Дела такого рода не представляют особой сложности и раскрываются как правило, что называется, по горячим следам. Так случилось и на этот раз. К концу дня мы установили, что кражу совершили Володя Васнецов, Игорь Агафонов и Сергей Четвериков. Нашли и краденое. Вещи лежали в сарае у Четверикова.

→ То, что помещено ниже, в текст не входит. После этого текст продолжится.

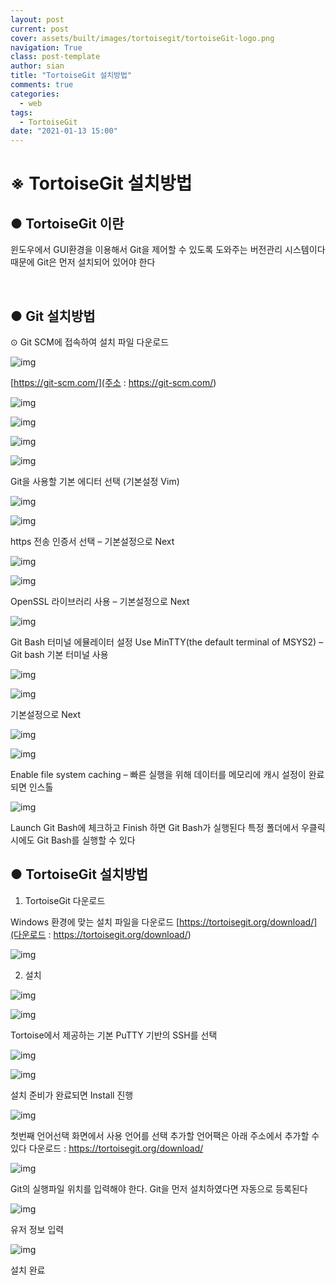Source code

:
 ```yaml
---
layout: post
current: post
cover: assets/built/images/tortoisegit/tortoiseGit-logo.png
navigation: True
class: post-template
author: sian
title: "TortoiseGit 설치방법"
comments: true
categories:
  - web
tags:
  - TortoiseGit
date: "2021-01-13 15:00"
---
```


# ※	TortoiseGit 설치방법

## ●	TortoiseGit 이란

윈도우에서 GUI환경을 이용해서 Git을 제어할 수 있도록 도와주는 버전관리 시스템이다
때문에 Git은 먼저 설치되어 있어야 한다

 
## ●	Git 설치방법

⊙ Git SCM에 접속하여 설치 파일 다운로드

![img](\assets\built\images\tortoisegit\tortoise01.png)

[https://git-scm.com/](주소 : https://git-scm.com/)






![img](\assets\built\images\tortoisegit\tortoise02.png)

![img](\assets\built\images\tortoisegit\tortoise03.png)





![img](\assets\built\images\tortoisegit\tortoise04.png)

![img](\assets\built\images\tortoisegit\tortoise05.png)

Git을 사용할 기본 에디터 선택 (기본설정 Vim)





![img](\assets\built\images\tortoisegit\tortoise06.png)

![img](\assets\built\images\tortoisegit\tortoise07.png)

https 전송 인증서 선택 – 기본설정으로 Next




![img](\assets\built\images\tortoisegit\tortoise08.png)

![img](\assets\built\images\tortoisegit\tortoise09.png)

OpenSSL 라이브러리 사용 – 기본설정으로 Next




![img](\assets\built\images\tortoisegit\tortoise10.png)

Git Bash 터미널 에뮬레이터 설정
Use MinTTY(the default terminal of MSYS2) – Git bash 기본 터미널 사용





![img](\assets\built\images\tortoisegit\tortoise11.png)

![img](\assets\built\images\tortoisegit\tortoise12.png)

기본설정으로 Next





![img](\assets\built\images\tortoisegit\tortoise13.png)

![img](\assets\built\images\tortoisegit\tortoise14.png)

Enable file system caching – 빠른 실행을 위해 데이터를 메모리에 캐시
설정이 완료되면 인스톨






![img](\assets\built\images\tortoisegit\tortoise15.png)

Launch Git Bash에 체크하고 Finish 하면 Git Bash가 실행된다
특정 폴더에서 우클릭시에도 Git Bash를 실행할 수 있다




## ●	TortoiseGit 설치방법

1.	TortoiseGit 다운로드

Windows 환경에 맞는 설치 파일을 다운로드
[https://tortoisegit.org/download/](다운로드 : https://tortoisegit.org/download/)

![img](\assets\built\images\tortoisegit\tortoise16.png)




2.	설치

![img](\assets\built\images\tortoisegit\tortoise17.png)

![img](\assets\built\images\tortoisegit\tortoise18.png)

Tortoise에서 제공하는 기본 PuTTY 기반의 SSH를 선택





![img](\assets\built\images\tortoisegit\tortoise19.png)

![img](\assets\built\images\tortoisegit\tortoise20.png)

설치 준비가 완료되면 Install 진행






![img](\assets\built\images\tortoisegit\tortoise21.png)

첫번째 언어선택 화면에서 사용 언어를 선택
추가할 언어팩은 아래 주소에서 추가할 수 있다
다운로드 : https://tortoisegit.org/download/






![img](\assets\built\images\tortoisegit\tortoise22.png)

Git의 실행파일 위치를 입력해야 한다. Git을 먼저 설치하였다면 자동으로 등록된다






![img](\assets\built\images\tortoisegit\tortoise23.png)

유저 정보 입력





![img](\assets\built\images\tortoisegit\tortoise24.png)

설치 완료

Ребята не запирались. Рассказали, как дождались темноты, как вырезали стеклорезом стекло в раме, потом открыли шпингалеты. Влезли Васнецов и Агафонов. Четвериков караулил их. Свет не зажигали: знали, где и что лежит. Вещи принимал Четвериков. Васнецов задержался: обшаривал столы — искал деньги, авторучки, значки. Потом перетащили краденое в сарай. Вот и все. Преступники задержаны, в краже признались, вещи изъяты.

Я смотрел в широко открытые ребячьи глаза и не мог поверить, что эти 14-летние мальчишки совершили кражу. Не мог, и все тут! Что-то здесь не так. Да и то подумать, зачем им, например, барабан, медные тарелки? И еще: надо же было додуматься вырезать стекло, хладнокровно открыть окно… Все расставлено по местам, все предусмотрено. Это и настораживало. Да и ребятишки не какие-нибудь охламоны, «оторви и брось», а нормальные парни, хорошо учатся на учете в милиции не состоят. Володя — заядлый фотограф. Игорь любит животных, у него дома шотландская овчарка Урс. Сережа просто тихий мальчуган. Потому и в окно, наверное, не полез.

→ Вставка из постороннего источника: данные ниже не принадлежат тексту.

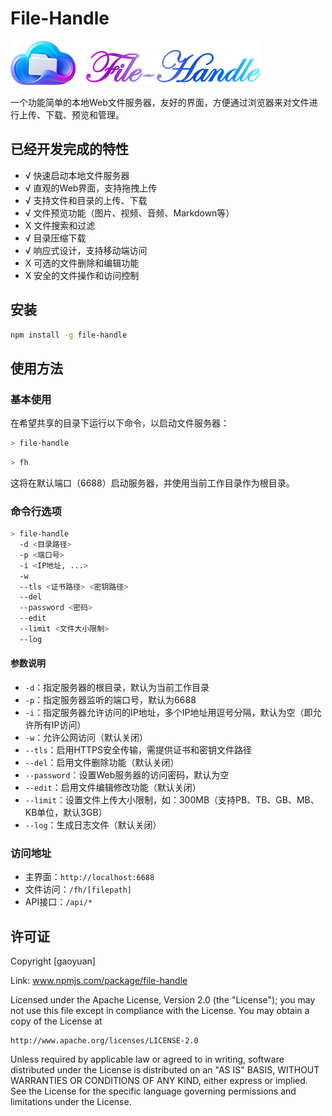 # File-Handle

![image](docs/logo-s.png)

一个功能简单的本地Web文件服务器，友好的界面，方便通过浏览器来对文件进行上传、下载、预览和管理。

## 已经开发完成的特性

- √ 快速启动本地文件服务器
- √ 直观的Web界面，支持拖拽上传
- √ 支持文件和目录的上传、下载
- √ 文件预览功能（图片、视频、音频、Markdown等）
- X 文件搜索和过滤
- √ 目录压缩下载
- √ 响应式设计，支持移动端访问
- X 可选的文件删除和编辑功能
- X 安全的文件操作和访问控制

## 安装

```bash
npm install -g file-handle
```

## 使用方法

### 基本使用

在希望共享的目录下运行以下命令，以启动文件服务器：

```bash
> file-handle
```

```bash
> fh
```

这将在默认端口（6688）启动服务器，并使用当前工作目录作为根目录。

### 命令行选项

```bash
> file-handle 
  -d <目录路径> 
  -p <端口号> 
  -i <IP地址, ...>
  -w
  --tls <证书路径> <密钥路径> 
  --del 
  --password <密码> 
  --edit 
  --limit <文件大小限制>
  --log
```

#### 参数说明

- `-d`：指定服务器的根目录，默认为当前工作目录
- `-p`：指定服务器监听的端口号，默认为6688
- `-i`：指定服务器允许访问的IP地址，多个IP地址用逗号分隔，默认为空（即允许所有IP访问）
- `-w`：允许公网访问（默认关闭）
- `--tls`：启用HTTPS安全传输，需提供证书和密钥文件路径
- `--del`：启用文件删除功能（默认关闭）
- `--password`：设置Web服务器的访问密码，默认为空
- `--edit`：启用文件编辑修改功能（默认关闭）
- `--limit`：设置文件上传大小限制，如：300MB（支持PB、TB、GB、MB、KB单位，默认3GB）
- `--log`：生成日志文件（默认关闭）

### 访问地址

- 主界面：`http://localhost:6688`
- 文件访问：`/fh/[filepath]`
- API接口：`/api/*`


## 许可证

Copyright [gaoyuan] 

Link: www.npmjs.com/package/file-handle

Licensed under the Apache License, Version 2.0 (the "License");
you may not use this file except in compliance with the License.
You may obtain a copy of the License at

    http://www.apache.org/licenses/LICENSE-2.0

Unless required by applicable law or agreed to in writing, software
distributed under the License is distributed on an "AS IS" BASIS,
WITHOUT WARRANTIES OR CONDITIONS OF ANY KIND, either express or implied.
See the License for the specific language governing permissions and
limitations under the License.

Не мог я поверить, что такую квалифицированную, тщательно продуманную, хладнокровно проведенную операцию могли мальчишки осуществить самостоятельно.

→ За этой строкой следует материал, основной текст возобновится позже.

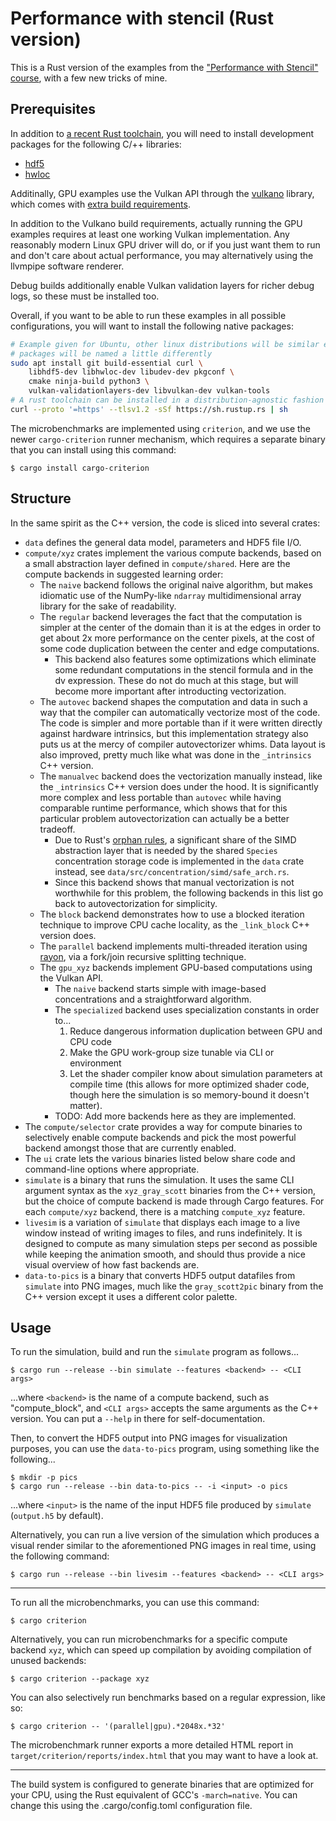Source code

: # Performance with stencil (Rust version)

This is a Rust version of the examples from the ["Performance with Stencil"
course](https://cta-lapp.pages.in2p3.fr/COURS/PERFORMANCE_WITH_STENCIL/), with a
few new tricks of mine.

## Prerequisites

In addition to [a recent Rust toolchain](https://www.rust-lang.org/learn/get-started),
you will need to install development packages for the following C/++ libraries:

- [hdf5](https://github.com/aldanor/hdf5-rust#compatibility)
- [hwloc](https://github.com/Ichbinjoe/hwloc2-rs#prerequisites)

Additinally, GPU examples use the Vulkan API through the
[vulkano](https://docs.rs/vulkano) library, which comes with [extra build
requirements](https://github.com/vulkano-rs/vulkano#setup-and-troubleshooting).

In addition to the Vulkano build requirements, actually running the GPU examples
requires at least one working Vulkan implementation. Any reasonably modern
Linux GPU driver will do, or if you just want them to run and don't care about
actual performance, you may alternatively using the llvmpipe software renderer.

Debug builds additionally enable Vulkan validation layers for richer debug logs,
so these must be installed too.

Overall, if you want to be able to run these examples in all possible
configurations, you will want to install the following native packages:

```bash
# Example given for Ubuntu, other linux distributions will be similar except the
# packages will be named a little differently
sudo apt install git build-essential curl \
    libhdf5-dev libhwloc-dev libudev-dev pkgconf \
    cmake ninja-build python3 \
    vulkan-validationlayers-dev libvulkan-dev vulkan-tools
# A rust toolchain can be installed in a distribution-agnostic fashion
curl --proto '=https' --tlsv1.2 -sSf https://sh.rustup.rs | sh
```

The microbenchmarks are implemented using `criterion`, and we use the newer
`cargo-criterion` runner mechanism, which requires a separate binary that you
can install using this command:

```
$ cargo install cargo-criterion
```

## Structure

In the same spirit as the C++ version, the code is sliced into several crates:

- `data` defines the general data model, parameters and HDF5 file I/O.
- `compute/xyz` crates implement the various compute backends, based on a small
  abstraction layer defined in `compute/shared`. Here are the compute backends
  in suggested learning order:
    * The `naive` backend follows the original naive algorithm, but makes
      idiomatic use of the NumPy-like `ndarray` multidimensional array library
      for the sake of readability.
    * The `regular` backend leverages the fact that the computation is simpler
      at the center of the domain than it is at the edges in order to get about
      2x more performance on the center pixels, at the cost of some code
      duplication between the center and edge computations.
        - This backend also features some optimizations which eliminate some
          redundant computations in the stencil formula and in the dv expression.
          These do not do much at this stage, but will become more important
          after introducting vectorization.
    * The `autovec` backend shapes the computation and data in such a way that
      the compiler can automatically vectorize most of the code. The code is
      simpler and more portable than if it were written directly against hardware
      intrinsics, but this implementation strategy also puts us at the mercy of
      compiler autovectorizer whims. Data layout is also improved, pretty much
      like what was done in the `_intrinsics` C++ version.
    * The `manualvec` backend does the vectorization manually instead, like the
      `_intrinsics` C++ version does under the hood. It is significantly more
      complex and less portable than `autovec` while having comparable runtime
      performance, which shows that for this particular problem
      autovectorization can actually be a better tradeoff.
        * Due to Rust's [orphan rules](https://github.com/Ixrec/rust-orphan-rules),
          a significant share of the SIMD abstraction layer that is needed by
          the shared `Species` concentration storage code is implemented in the
          `data` crate instead, see `data/src/concentration/simd/safe_arch.rs`.
        * Since this backend shows that manual vectorization is not worthwhile
          for this problem, the following backends in this list go back to
          autovectorization for simplicity.
    * The `block` backend demonstrates how to use a blocked iteration technique
      to improve CPU cache locality, as the `_link_block` C++ version does.
    * The `parallel` backend implements multi-threaded iteration using
      [rayon](https://docs.rs/rayon), via a fork/join recursive splitting
      technique.
    * The `gpu_xyz` backends implement GPU-based computations using the Vulkan
      API.
        * The `naive` backend starts simple with image-based concentrations
          and a straightforward algorithm.
        * The `specialized` backend uses specialization constants in order to...
          1. Reduce dangerous information duplication between GPU and CPU code
          2. Make the GPU work-group size tunable via CLI or environment
          3. Let the shader compiler know about simulation parameters at
             compile time (this allows for more optimized shader code, though
             here the simulation is so memory-bound it doesn't matter).
        * TODO: Add more backends here as they are implemented.
- The `compute/selector` crate provides a way for compute binaries to
  selectively enable compute backends and pick the most powerful backend
  amongst those that are currently enabled.
- The `ui` crate lets the various binaries listed below share code and
  command-line options where appropriate.
- `simulate` is a binary that runs the simulation. It uses the same CLI argument
  syntax as the `xyz_gray_scott` binaries from the C++ version, but the
  choice of compute backend is made through Cargo features. For each
  `compute/xyz` backend, there is a matching `compute_xyz` feature.
- `livesim` is a variation of `simulate` that displays each image to a live
  window instead of writing images to files, and runs indefinitely. It is
  designed to compute as many simulation steps per second as possible while
  keeping the animation smooth, and should thus provide a nice visual overview
  of how fast backends are.
- `data-to-pics` is a binary that converts HDF5 output datafiles from `simulate`
  into PNG images, much like the `gray_scott2pic` binary from the C++ version
  except it uses a different color palette.

## Usage

To run the simulation, build and run the `simulate` program as follows...

```
$ cargo run --release --bin simulate --features <backend> -- <CLI args>
```

...where `<backend>` is the name of a compute backend, such as "compute_block",
and `<CLI args>` accepts the same arguments as the C++ version. You can put
a `--help` in there for self-documentation.

Then, to convert the HDF5 output into PNG images for visualization purposes, you
can use the `data-to-pics` program, using something like the following...

```
$ mkdir -p pics
$ cargo run --release --bin data-to-pics -- -i <input> -o pics
```

...where `<input>` is the name of the input HDF5 file produced by `simulate`
(`output.h5` by default).

Alternatively, you can run a live version of the simulation which produces a
visual render similar to the aforementioned PNG images in real time, using the
following command:

```
$ cargo run --release --bin livesim --features <backend> -- <CLI args>
```

---

To run all the microbenchmarks, you can use this command:

```
$ cargo criterion
```

Alternatively, you can run microbenchmarks for a specific compute backend `xyz`,
which can speed up compilation by avoiding compilation of unused backends:

```
$ cargo criterion --package xyz
```

You can also selectively run benchmarks based on a regular expression, like so:

```
$ cargo criterion -- '(parallel|gpu).*2048x.*32'
```

The microbenchmark runner exports a more detailed HTML report in
`target/criterion/reports/index.html` that you may want to have a look at.

---

The build system is configured to generate binaries that are optimized for your
CPU, using the Rust equivalent of GCC's `-march=native`. You can change this
using the .cargo/config.toml configuration file.
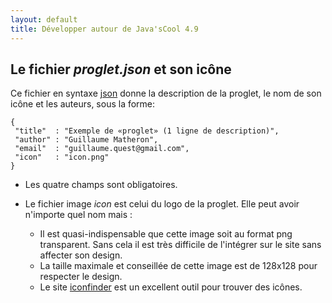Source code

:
 ```yaml
---
layout: default
title: Développer autour de Java'sCool 4.9
---
```


## Le fichier *proglet.json* et son icône

Ce fichier en syntaxe [json](http://www.json.org) donne la description de la proglet, le nom de son icône et les auteurs, sous la forme:

	{
	 "title"  : "Exemple de «proglet» (1 ligne de description)",
	 "author" : "Guillaume Matheron",
	 "email"  : "guillaume.quest@gmail.com", 
	 "icon"   : "icon.png"
	}

* Les quatre champs sont obligatoires.

* Le fichier image *icon* est celui du logo de la proglet. Elle peut avoir n'importe quel nom mais :
  * Il est quasi-indispensable que cette image soit au format png transparent. Sans cela il est très difficile de l'intégrer sur le site sans affecter son design.
  * La taille maximale et conseillée de cette image est de 128x128 pour respecter le design. 
  * Le site [iconfinder](http://www.iconfinder.com) est un excellent outil pour trouver des icônes.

Настораживало и то, что у Сережи была рассечена губа. У Игоря — синяк под глазом. Откуда эти украшения?

Я знал, что мальчуганы не драчуны, сами, как говорится, задираться не будут. Значит, кто-то побил. За что? Почему ребята молчат об этом? А время идет, надо решать, что делать с материалом. Решать судьбу, будущее худеньких, тонкошеих, с большими доверчивыми глазами подростков. От моего решения зависит, быть может, весь их дальнейший жизненный путь.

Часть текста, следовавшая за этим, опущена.